Un post di ANTEO
The man machine” dei Kraftwerk è un disco di quarant’anni fa. Eppure, anche oggi, nell’ascoltarlo non si può non pensare ad un mondo di fantascienza, di robot, alieni ed astronavi. Un disco sempre futurista, quindi. Un disco senza tempo. La grandezza delle grandi opere d’arte.
Anche “Storia di un impiegato” di De André, lo è.
Purtroppo.
Non fraintendete, il grande De André (che viene definitivo dei suoi circa-ammiratori“poeta” quando lui stesso non gradiva tale definizione, perché supponeva che l’esser musicista fosse un qualcosa di meno dall’esser poeta) ci ha dato un disco troppo grande forse anche per lui. Da un punto di vista musicale, è un capolavoro senza tempo, a prescindere da generi ed inclinazioni (io definisco il Nostro un artista neofolk, ma ha poi importanza la deriva masturbatoria delle etichette? Non credo): molto più orchestrale e meno strumentale di altri suoi gioielli, ma non per questo meno diretto e incisivo (bellissimi i pattern di batteria).
“Storia di un impiegato” è un concept album: un romanzo diviso in capitoli (i singoli brani) che racconta una storia. La storia, appunto, di un impiegato, che vive gli anni della contestazione del ‘68.

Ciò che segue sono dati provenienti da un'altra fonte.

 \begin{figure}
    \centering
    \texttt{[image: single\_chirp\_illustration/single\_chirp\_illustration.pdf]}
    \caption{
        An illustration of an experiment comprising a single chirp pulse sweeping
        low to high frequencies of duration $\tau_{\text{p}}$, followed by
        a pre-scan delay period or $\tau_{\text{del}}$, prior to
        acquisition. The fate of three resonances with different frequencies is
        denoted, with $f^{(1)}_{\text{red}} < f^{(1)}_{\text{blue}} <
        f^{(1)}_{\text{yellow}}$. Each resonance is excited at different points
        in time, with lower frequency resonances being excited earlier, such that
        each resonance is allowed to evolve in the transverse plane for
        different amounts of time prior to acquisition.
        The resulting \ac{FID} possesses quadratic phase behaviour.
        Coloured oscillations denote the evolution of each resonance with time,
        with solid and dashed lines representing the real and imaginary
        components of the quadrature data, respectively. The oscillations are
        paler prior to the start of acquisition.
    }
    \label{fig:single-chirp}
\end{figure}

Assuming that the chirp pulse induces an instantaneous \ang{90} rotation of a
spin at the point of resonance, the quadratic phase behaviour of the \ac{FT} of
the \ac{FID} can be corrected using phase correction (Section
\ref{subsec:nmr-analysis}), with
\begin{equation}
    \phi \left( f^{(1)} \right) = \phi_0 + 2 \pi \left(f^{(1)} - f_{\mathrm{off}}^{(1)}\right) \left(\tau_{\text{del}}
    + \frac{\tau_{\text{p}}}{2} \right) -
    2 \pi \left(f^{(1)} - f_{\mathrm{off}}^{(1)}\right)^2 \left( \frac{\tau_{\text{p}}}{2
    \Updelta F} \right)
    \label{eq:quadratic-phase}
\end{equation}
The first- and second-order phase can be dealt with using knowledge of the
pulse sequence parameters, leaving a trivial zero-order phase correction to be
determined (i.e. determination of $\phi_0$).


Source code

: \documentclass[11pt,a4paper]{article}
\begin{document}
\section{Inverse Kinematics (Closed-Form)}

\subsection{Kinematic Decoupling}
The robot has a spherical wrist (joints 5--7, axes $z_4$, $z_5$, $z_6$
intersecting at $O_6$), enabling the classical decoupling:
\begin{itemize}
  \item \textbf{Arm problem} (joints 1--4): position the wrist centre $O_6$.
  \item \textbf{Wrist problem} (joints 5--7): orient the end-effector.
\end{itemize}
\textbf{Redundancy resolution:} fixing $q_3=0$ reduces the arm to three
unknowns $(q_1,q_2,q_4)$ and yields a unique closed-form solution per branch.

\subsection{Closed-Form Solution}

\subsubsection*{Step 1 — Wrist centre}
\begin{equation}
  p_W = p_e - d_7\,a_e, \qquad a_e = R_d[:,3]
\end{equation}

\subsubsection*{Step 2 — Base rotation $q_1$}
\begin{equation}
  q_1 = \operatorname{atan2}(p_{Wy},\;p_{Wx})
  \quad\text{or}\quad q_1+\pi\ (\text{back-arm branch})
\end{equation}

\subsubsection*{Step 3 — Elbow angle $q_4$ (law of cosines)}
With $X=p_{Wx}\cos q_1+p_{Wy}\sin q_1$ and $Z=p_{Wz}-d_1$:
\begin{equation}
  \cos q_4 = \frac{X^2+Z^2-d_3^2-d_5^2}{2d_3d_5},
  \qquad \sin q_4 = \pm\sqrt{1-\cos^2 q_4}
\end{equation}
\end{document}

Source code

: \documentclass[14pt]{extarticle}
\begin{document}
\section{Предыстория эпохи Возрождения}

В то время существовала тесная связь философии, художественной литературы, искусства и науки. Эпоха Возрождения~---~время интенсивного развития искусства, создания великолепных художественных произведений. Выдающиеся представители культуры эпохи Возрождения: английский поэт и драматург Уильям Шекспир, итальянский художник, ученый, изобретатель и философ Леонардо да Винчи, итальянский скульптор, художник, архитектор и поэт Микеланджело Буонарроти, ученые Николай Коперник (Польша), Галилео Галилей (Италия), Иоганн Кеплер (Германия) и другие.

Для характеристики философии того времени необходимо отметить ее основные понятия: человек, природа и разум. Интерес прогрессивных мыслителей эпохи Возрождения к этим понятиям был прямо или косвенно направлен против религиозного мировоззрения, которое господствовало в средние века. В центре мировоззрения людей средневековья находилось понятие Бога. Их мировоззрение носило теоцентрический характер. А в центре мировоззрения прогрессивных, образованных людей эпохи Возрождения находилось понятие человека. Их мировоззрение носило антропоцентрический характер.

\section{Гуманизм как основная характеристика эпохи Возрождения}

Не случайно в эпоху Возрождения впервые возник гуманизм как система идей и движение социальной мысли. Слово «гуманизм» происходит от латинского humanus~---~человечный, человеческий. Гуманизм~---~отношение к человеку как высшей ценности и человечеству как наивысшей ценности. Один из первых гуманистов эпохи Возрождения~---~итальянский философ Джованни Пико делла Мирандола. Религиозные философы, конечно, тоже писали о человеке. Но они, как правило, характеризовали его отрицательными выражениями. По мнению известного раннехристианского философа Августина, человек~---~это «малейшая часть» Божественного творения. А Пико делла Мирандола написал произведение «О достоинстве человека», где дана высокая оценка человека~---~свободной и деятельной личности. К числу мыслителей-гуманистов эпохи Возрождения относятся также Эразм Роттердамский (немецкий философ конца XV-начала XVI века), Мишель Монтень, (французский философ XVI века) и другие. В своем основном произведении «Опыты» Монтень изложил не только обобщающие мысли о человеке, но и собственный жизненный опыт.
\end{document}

Si trova a metà, imprigionato in una realtà farsesca e “democristiana” in cui in maniera meccanica si ripete grazie a dioe buon natale, mantra ormai completamente epurati di qualsiasi significato, e in cui anche l’amore è mera apparenza e convenzione sociale.
Un impiegato che decide poi di ribellarsi al potere: rinchiudersi nel proprio sconforto e uscirne sotto forma di bombarolo.
Quel potere, era il potere che Pasolini definiva anarchico: non c’è nulla di più anarchico del potere, perché esso fa quel che vuole e si disinteressa di ogni cosa al di fuori di se stesso.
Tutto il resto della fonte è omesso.